O primeiro princípio - Só se deve deixar de se calar quando há algo a falar que valha mais do que o silêncio – faz-me lembrar a seguinte passagem do livro Tópicos Especiais em Física das Calamidades:
"Às vezes as pessoas dizem coisas só para encher o silêncio. Ou para chocar e provocar. Ou como exercício. Aeróbica verbal. Musculação loquaz. Há inúmeras razões. Só muito raramente as palavras são usadas estritamente por seus significados denotativos."
Vocês concordam que "Dizer coisas só para encher o silêncio" é simplesmente o contrário de "Só deixar de se calar quando há algo a falar que valha mais do que o silêncio"?
O segundo princípio - Há um tempo de se calar, assim como há um tempo de falar  – faz-me lembrar o seguinte aforismo atribuído a Confúcio:
"Se encontrais uma pessoa a quem vale a pena falar e não lhe falais, perdeis a pessoa; se encontrais uma pessoa a quem não vale a pena falar, e lhe falais, perdeis, isto é, desperdiçais as vossas palavras. Sábio é o que não perde pessoas, nem palavras."

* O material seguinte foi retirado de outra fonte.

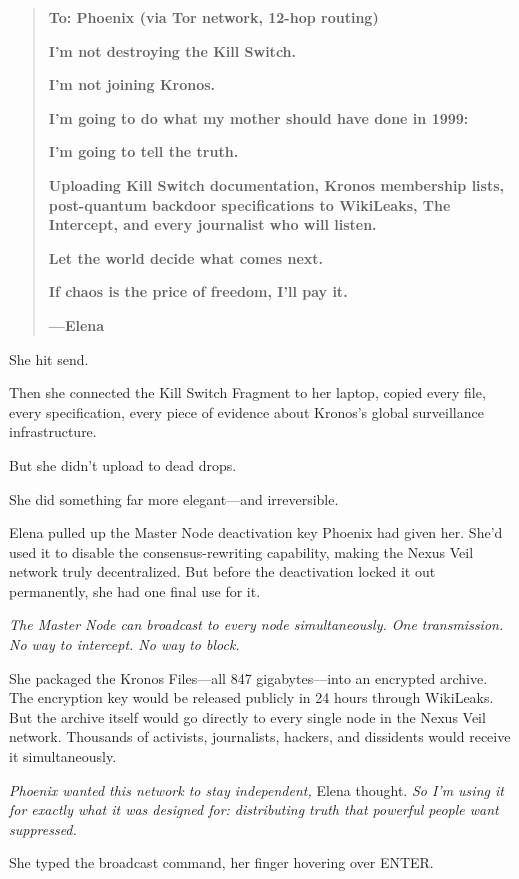 \begin{quote}
\textbf{To: Phoenix (via Tor network, 12-hop routing)}

\textbf{I'm not destroying the Kill Switch.}

\textbf{I'm not joining Kronos.}

\textbf{I'm going to do what my mother should have done in 1999:}

\textbf{I'm going to tell the truth.}

\textbf{Uploading Kill Switch documentation, Kronos membership lists, post-quantum backdoor specifications to WikiLeaks, The Intercept, and every journalist who will listen.}

\textbf{Let the world decide what comes next.}

\textbf{If chaos is the price of freedom, I'll pay it.}

\textbf{---Elena}
\end{quote}

She hit send.

Then she connected the Kill Switch Fragment to her laptop, copied every file, every specification, every piece of evidence about Kronos's global surveillance infrastructure.

But she didn't upload to dead drops.

She did something far more elegant---and irreversible.

Elena pulled up the Master Node deactivation key Phoenix had given her. She'd used it to disable the consensus-rewriting capability, making the Nexus Veil network truly decentralized. But before the deactivation locked it out permanently, she had one final use for it.

\emph{The Master Node can broadcast to every node simultaneously. One transmission. No way to intercept. No way to block.}

She packaged the Kronos Files---all 847 gigabytes---into an encrypted archive. The encryption key would be released publicly in 24 hours through WikiLeaks. But the archive itself would go directly to every single node in the Nexus Veil network. Thousands of activists, journalists, hackers, and dissidents would receive it simultaneously.

\emph{Phoenix wanted this network to stay independent,} Elena thought. \emph{So I'm using it for exactly what it was designed for: distributing truth that powerful people want suppressed.}

She typed the broadcast command, her finger hovering over ENTER.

Vocês concordam que além de "haver um tempo de se calar e um tempo de falar", há também "alguém com quem se deve falar e alguém com quem se deve calar"?
O terceiro princípio - O tempo de se calar deve sempre vir em primeiro lugar e nunca se pode falar bem quando não se aprendeu antes a calar –, no meu entender, explica porque a imensa maioria das pessoas não fala bem: a humanidade se cala cada vez menos. Por quê? Porque de toda a infinidade de coisas que até hoje lhe foi oferecida pela tecnologia, uma das que mais fascina a tal da espécie inteligente do universo é a possibilidade de falar cada vez mais, e eu explico.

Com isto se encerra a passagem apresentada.